3.3. Muscle Development-Related Gene Expression
Real-time qPCR analysis for muscle development-related genes is shown in Figure 1 and Figure 2. Compared with the control group, the GHBP-supplied groups showed an increase (p < 0.05) in mRNA expression levels of MyoG, IGF-1, mTOR, and MyoD, with the highest significant level obtained at 200 μg GHBP/kg at both 20 and 38 days. In addition, compared with the control group, MSTN and Pax3 mRNA abundances were decreased (p < 0.05) in all GHBP-supplied groups at 20 days; however, at 38 days, such a decrease (p < 0.05) was detected in the groups supplemented with 200 or 300 μg GHBP/kg. The 200 or 300 μg GHBP/kg lowered (p < 0.05) the mRNA expression level of Pax7 at 20 and 38 days.
Figure 1.
Real-time qPCR analysis for muscle development-related genes (MyoG (A); MyoD (B); MTOR (C); IGF-1 (D); MSTN (E)) expression in broiler chickens supplied with GHBP at day 20 and day 38 of age.
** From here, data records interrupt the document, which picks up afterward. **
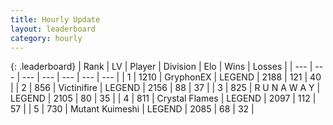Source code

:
 ```yaml
---
title: Hourly Update
layout: leaderboard
category: hourly
---
```


{: .leaderboard}
| Rank | LV | Player | Division | Elo | Wins | Losses |
| --- | --- | --- | --- | --- | --- | --- |
| <span data-change="0">1</span> | 1210 | <span title="ID: 315148">GryphonEX</span> | LEGEND | <span data-change="7">2188</span> | <span data-change="1">121</span> | <span data-change="0">40</span> |
| <span data-change="0">2</span> | 856 | <span title="ID: 112242">Victinifire</span> | LEGEND | <span data-change="0">2156</span> | <span data-change="0">88</span> | <span data-change="0">37</span> |
| <span data-change="0">3</span> | 825 | <span title="ID: 66144">R U N A W A Y</span> | LEGEND | <span data-change="0">2105</span> | <span data-change="0">80</span> | <span data-change="0">35</span> |
| <span data-change="1">4</span> | 811 | <span title="ID: 163201">Crystal Flames</span> | LEGEND | <span data-change="0">2097</span> | <span data-change="0">112</span> | <span data-change="0">57</span> |
| <span data-change="-1">5</span> | 730 | <span title="ID: 520098">Mutant Kuimeshi</span> | LEGEND | <span data-change="-16">2085</span> | <span data-change="1">68</span> | <span data-change="2">32</span> |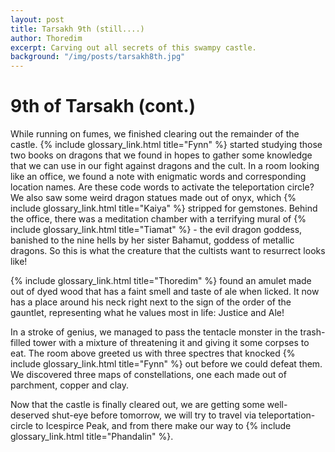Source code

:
 ```yaml
---
layout: post
title: Tarsakh 9th (still....)
author: Thoredim
excerpt: Carving out all secrets of this swampy castle.
background: "/img/posts/tarsakh8th.jpg"
---
```


# 9th of Tarsakh (cont.)

While running on fumes, we finished clearing out the remainder of the castle.
{% include glossary_link.html title="Fynn" %} started studying those two books on dragons that we found in hopes to
gather some knowledge that we can use in our fight against dragons and the
cult. In a room looking like an office, we found a note with enigmatic words
and corresponding location names. Are these code words to activate the
teleportation circle? We also saw some weird dragon statues made out of onyx,
which {% include glossary_link.html title="Kaiya" %} stripped for gemstones. Behind the office, there was a meditation
chamber with a terrifying mural of {% include glossary_link.html title="Tiamat" %} - the evil dragon goddess, banished
to the nine hells by her sister Bahamut, goddess of metallic dragons. So this
is what the creature that the cultists want to resurrect looks like!

{% include glossary_link.html title="Thoredim" %} found an amulet made out of dyed wood that has a faint smell and taste
of ale when licked. It now has a place around his neck right next to the sign
of the order of the gauntlet, representing what he values most in life: Justice
and Ale!

In a stroke of genius, we managed to pass the tentacle monster in the
trash-filled tower with a mixture of threatening it and giving it some corpses
to eat. The room above greeted us with three spectres that knocked {% include glossary_link.html title="Fynn" %} out
before we could defeat them. We discovered three maps of constellations, one
each made out of parchment, copper and clay.

Now that the castle is finally cleared out, we are getting some well-deserved
shut-eye before tomorrow, we will try to travel via teleportation-circle to
Icespirce Peak, and from there make our way to {% include glossary_link.html title="Phandalin" %}.

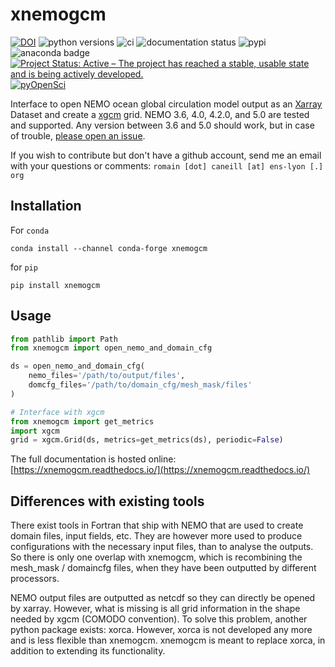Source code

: # xnemogcm

[![DOI](https://zenodo.org/badge/DOI/10.5281/zenodo.5724577.svg)](https://doi.org/10.5281/zenodo.5724577)
![python versions](https://img.shields.io/pypi/pyversions/xnemogcm.svg)
![ci](https://github.com/rcaneill/xnemogcm/actions/workflows/ci.yml/badge.svg)
![documentation status](https://readthedocs.org/projects/xnemogcm/badge/?version=latest)
![pypi](https://badge.fury.io/py/xnemogcm.svg)
![anaconda badge](https://anaconda.org/conda-forge/xnemogcm/badges/version.svg)
[![Project Status: Active – The project has reached a stable, usable state and is being actively developed.](https://www.repostatus.org/badges/latest/active.svg)](https://www.repostatus.org/#active)
[![pyOpenSci](https://tinyurl.com/y22nb8up)](https://github.com/pyOpenSci/software-review/issues/155)

Interface to open NEMO ocean global circulation model output as an [Xarray](https://docs.xarray.dev/en/stable/) Dataset and create a [xgcm](https://xgcm.readthedocs.io/en/latest/) grid. 
NEMO 3.6, 4.0, 4.2.0, and 5.0 are tested and supported. Any version between 3.6 and 5.0 should work,
but in case of trouble, [please open an issue](https://github.com/rcaneill/xnemogcm/issues).

If you wish to contribute but don't have a github account, send me an email with your questions or comments: `romain [dot] caneill [at] ens-lyon [.] org`

## Installation

For `conda`

```shell
conda install --channel conda-forge xnemogcm
```

for `pip`

```shell
pip install xnemogcm
```


## Usage

```python
from pathlib import Path
from xnemogcm import open_nemo_and_domain_cfg

ds = open_nemo_and_domain_cfg(
    nemo_files='/path/to/output/files',
    domcfg_files='/path/to/domain_cfg/mesh_mask/files'
)

# Interface with xgcm
from xnemogcm import get_metrics
import xgcm
grid = xgcm.Grid(ds, metrics=get_metrics(ds), periodic=False)
```

The full documentation is hosted online:
[https://xnemogcm.readthedocs.io/](https://xnemogcm.readthedocs.io/)

## Differences with existing tools

There exist tools in Fortran that ship with NEMO that are used to create domain files,
input fields, etc. They are however more used to produce configurations with the
necessary input files, than to analyse the outputs. So there is only one overlap with
xnemogcm, which is recombining the mesh_mask / domaincfg files,
when they have been outputted by different processors.

NEMO output files are outputted as netcdf so they can directly be opened by xarray.
However, what is missing is all grid information in the shape needed by
xgcm (COMODO convention). To solve this problem, another python package
exists: xorca. However, xorca is not developed any more and is less flexible than xnemogcm.
xnemogcm is meant to replace xorca, in addition to extending its functionality.
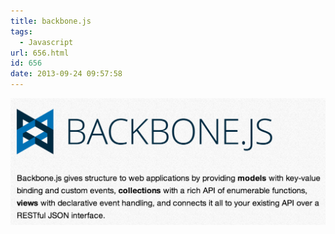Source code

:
 ```yaml
---
title: backbone.js
tags:
  - Javascript
url: 656.html
id: 656
date: 2013-09-24 09:57:58
---
```


[![屏幕快照 2013-09-24 上午9.56.12](/uploads/2013/09/屏幕快照-2013-09-24-上午9.56.12.png)](http://backbonejs.org/ "http://backbonejs.org/")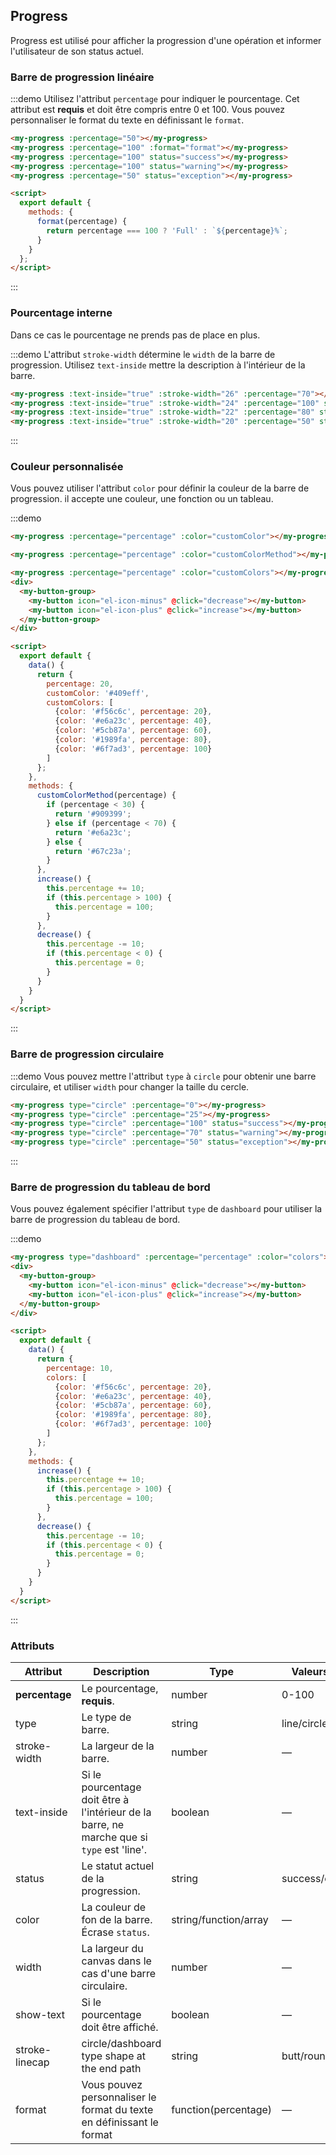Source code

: ## Progress

Progress est utilisé pour afficher la progression d'une opération et informer l'utilisateur de son status actuel.

### Barre de progression linéaire

:::demo Utilisez l'attribut `percentage` pour indiquer le pourcentage. Cet attribut est **requis** et doit être compris entre 0 et 100. Vous pouvez personnaliser le format du texte en définissant le `format`.
```html
<my-progress :percentage="50"></my-progress>
<my-progress :percentage="100" :format="format"></my-progress>
<my-progress :percentage="100" status="success"></my-progress>
<my-progress :percentage="100" status="warning"></my-progress>
<my-progress :percentage="50" status="exception"></my-progress>

<script>
  export default {
    methods: {
      format(percentage) {
        return percentage === 100 ? 'Full' : `${percentage}%`;
      }
    }
  };
</script>
```
:::

### Pourcentage interne

Dans ce cas le pourcentage ne prends pas de place en plus.

:::demo L'attribut `stroke-width` détermine le `width` de la barre de progression. Utilisez `text-inside` mettre la description à l'intérieur de la barre.
```html
<my-progress :text-inside="true" :stroke-width="26" :percentage="70"></my-progress>
<my-progress :text-inside="true" :stroke-width="24" :percentage="100" status="success"></my-progress>
<my-progress :text-inside="true" :stroke-width="22" :percentage="80" status="warning"></my-progress>
<my-progress :text-inside="true" :stroke-width="20" :percentage="50" status="exception"></my-progress>
```
:::

### Couleur personnalisée

Vous pouvez utiliser l'attribut `color` pour définir la couleur de la barre de progression. il accepte une couleur, une fonction ou un tableau.

:::demo

```html
<my-progress :percentage="percentage" :color="customColor"></my-progress>

<my-progress :percentage="percentage" :color="customColorMethod"></my-progress>

<my-progress :percentage="percentage" :color="customColors"></my-progress>
<div>
  <my-button-group>
    <my-button icon="el-icon-minus" @click="decrease"></my-button>
    <my-button icon="el-icon-plus" @click="increase"></my-button>
  </my-button-group>
</div>

<script>
  export default {
    data() {
      return {
        percentage: 20,
        customColor: '#409eff',
        customColors: [
          {color: '#f56c6c', percentage: 20},
          {color: '#e6a23c', percentage: 40},
          {color: '#5cb87a', percentage: 60},
          {color: '#1989fa', percentage: 80},
          {color: '#6f7ad3', percentage: 100}
        ]
      };
    },
    methods: {
      customColorMethod(percentage) {
        if (percentage < 30) {
          return '#909399';
        } else if (percentage < 70) {
          return '#e6a23c';
        } else {
          return '#67c23a';
        }
      },
      increase() {
        this.percentage += 10;
        if (this.percentage > 100) {
          this.percentage = 100;
        }
      },
      decrease() {
        this.percentage -= 10;
        if (this.percentage < 0) {
          this.percentage = 0;
        }
      }
    }
  }
</script>
```
:::

### Barre de progression circulaire

:::demo Vous pouvez mettre l'attribut `type` à `circle` pour obtenir une barre circulaire, et utiliser `width` pour changer la taille du cercle.
```html
<my-progress type="circle" :percentage="0"></my-progress>
<my-progress type="circle" :percentage="25"></my-progress>
<my-progress type="circle" :percentage="100" status="success"></my-progress>
<my-progress type="circle" :percentage="70" status="warning"></my-progress>
<my-progress type="circle" :percentage="50" status="exception"></my-progress>
```
:::

### Barre de progression du tableau de bord

Vous pouvez également spécifier l'attribut `type` de `dashboard` pour utiliser la barre de progression du tableau de bord.

:::demo

```html
<my-progress type="dashboard" :percentage="percentage" :color="colors"></my-progress>
<div>
  <my-button-group>
    <my-button icon="el-icon-minus" @click="decrease"></my-button>
    <my-button icon="el-icon-plus" @click="increase"></my-button>
  </my-button-group>
</div>

<script>
  export default {
    data() {
      return {
        percentage: 10,
        colors: [
          {color: '#f56c6c', percentage: 20},
          {color: '#e6a23c', percentage: 40},
          {color: '#5cb87a', percentage: 60},
          {color: '#1989fa', percentage: 80},
          {color: '#6f7ad3', percentage: 100}
        ]
      };
    },
    methods: {
      increase() {
        this.percentage += 10;
        if (this.percentage > 100) {
          this.percentage = 100;
        }
      },
      decrease() {
        this.percentage -= 10;
        if (this.percentage < 0) {
          this.percentage = 0;
        }
      }
    }
  }
</script>
```
:::

### Attributs

| Attribut      | Description          | Type      | Valeurs acceptées       | Défaut  |
| --- | ---- | ---- | ---- | ---- |
| **percentage** | Le pourcentage, **requis**. | number | 0-100 | 0 |
| type | Le type de barre. | string | line/circle/dashboard | line |
| stroke-width | La largeur de la barre. | number | — | 6 |
| text-inside | Si le pourcentage doit être à l'intérieur de la barre, ne marche que si `type` est 'line'. | boolean | — | false |
| status | Le statut actuel de la progression. | string | success/exception/text | — |
| color  | La couleur de fon de la barre. Écrase `status`. | string/function/array | — | '' |
| width | La largeur du canvas dans le cas d'une barre circulaire. | number | — | 126 |
| show-text | Si le pourcentage doit être affiché. | boolean | — | true |
| stroke-linecap  | circle/dashboard type shape at the end path | string | butt/round/square | round |
| format  | Vous pouvez personnaliser le format du texte en définissant le format  | function(percentage) | — | — |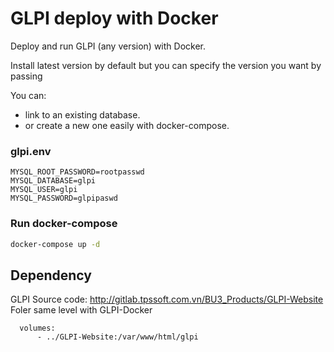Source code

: # GLPI deploy with Docker

Deploy and run GLPI (any version) with Docker.

Install latest version by default but you can specify the version you want by passing

You can:
- link to an existing database.
- or create a new one easily with docker-compose.

### glpi.env

```env
MYSQL_ROOT_PASSWORD=rootpasswd
MYSQL_DATABASE=glpi
MYSQL_USER=glpi
MYSQL_PASSWORD=glpipaswd
```

### Run docker-compose

```bash
docker-compose up -d
```

## Dependency

GLPI Source code: http://gitlab.tpssoft.com.vn/BU3_Products/GLPI-Website
Foler same level with GLPI-Docker

```
  volumes:
      - ../GLPI-Website:/var/www/html/glpi
```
GHBP: growth hormone-boosting peptide; MyoD: myogenic determination factor; MyoG: myogenin; MSTN: myostatin; mTOR: mechanistic target of rapamycin; IGF-1: insulin-like growth factor 1. Bars with different letters above them correspond to values that were significantly different (p < 0.05). Control: basal diet without GHBP; GHBP100: basal diet plus GHBP at a level of 100 μg/kg; GHBP200: basal diet plus GHBP at a level of 200 μg/kg; GHBP300: basal diet plus GHBP at a level of 300 μg /kg. a,b,c,d Means with different superscripts within the same row differ significantly (p < 0.05).
Figure 2.
Real-time qPCR analysis for muscle development-related gene (Pax 3 (A), and Pax 7 (B)) expression in broiler chickens supplied with GHBP at d 20 and d 38 of age. GHBP: growth hormone-boosting peptide; Pax: paired-box. Bars with different letters above them correspond to values that were significantly different (p < 0.05). Control: basal diet without GHBP; GHBP100: basal diet plus GHBP at a level of 100 μg/kg; GHBP200: basal diet plus GHBP at a level of 200 μg/kg; GHBP300: basal diet plus GHBP at a level of 300 μg /kg. a,b,c, Means with different superscripts within the same row differ significantly (p < 0.05).
3.4. Integrated Analysis of MiRNAs Related to Muscle Mass Development
In comparison with the control, all GHBP-supplied groups showed an increase (p < 0.05) in miR-27b and miR-499 expression levels; however, they showed a decrease (p < 0.05) in their miR-206 expression level. The groups supplied with 200 or 300 μg GHBP/kg showed a decrease (p < 0.05) in the expression levels of miR-1a, miR-133a, and miR-133b (Figure 3).
Figure 3.
Heat map for expression of myomiRs (miRs-1a, 133a, 133b, 27b, and 499) in broiler chickens supplied with GHBP at day 38 of age. GHBP: growth hormone-boosting peptide. Data are expressed as means ± SE. Bars with different letters above them correspond to values that were significantly different (p < 0.05). Control: basal diet without GHBP; GHBP100: basal diet plus GHBP at a level of 100 μg/kg; GHBP200: basal diet plus GHBP at a level of 200 μg/kg; GHBP300: basal diet plus GHBP at a level of 300 μg /kg. * Squares correspond to values that are significantly different. Other squares with no (*) denote no significant changes in of miRNA expression among the experimental groups. 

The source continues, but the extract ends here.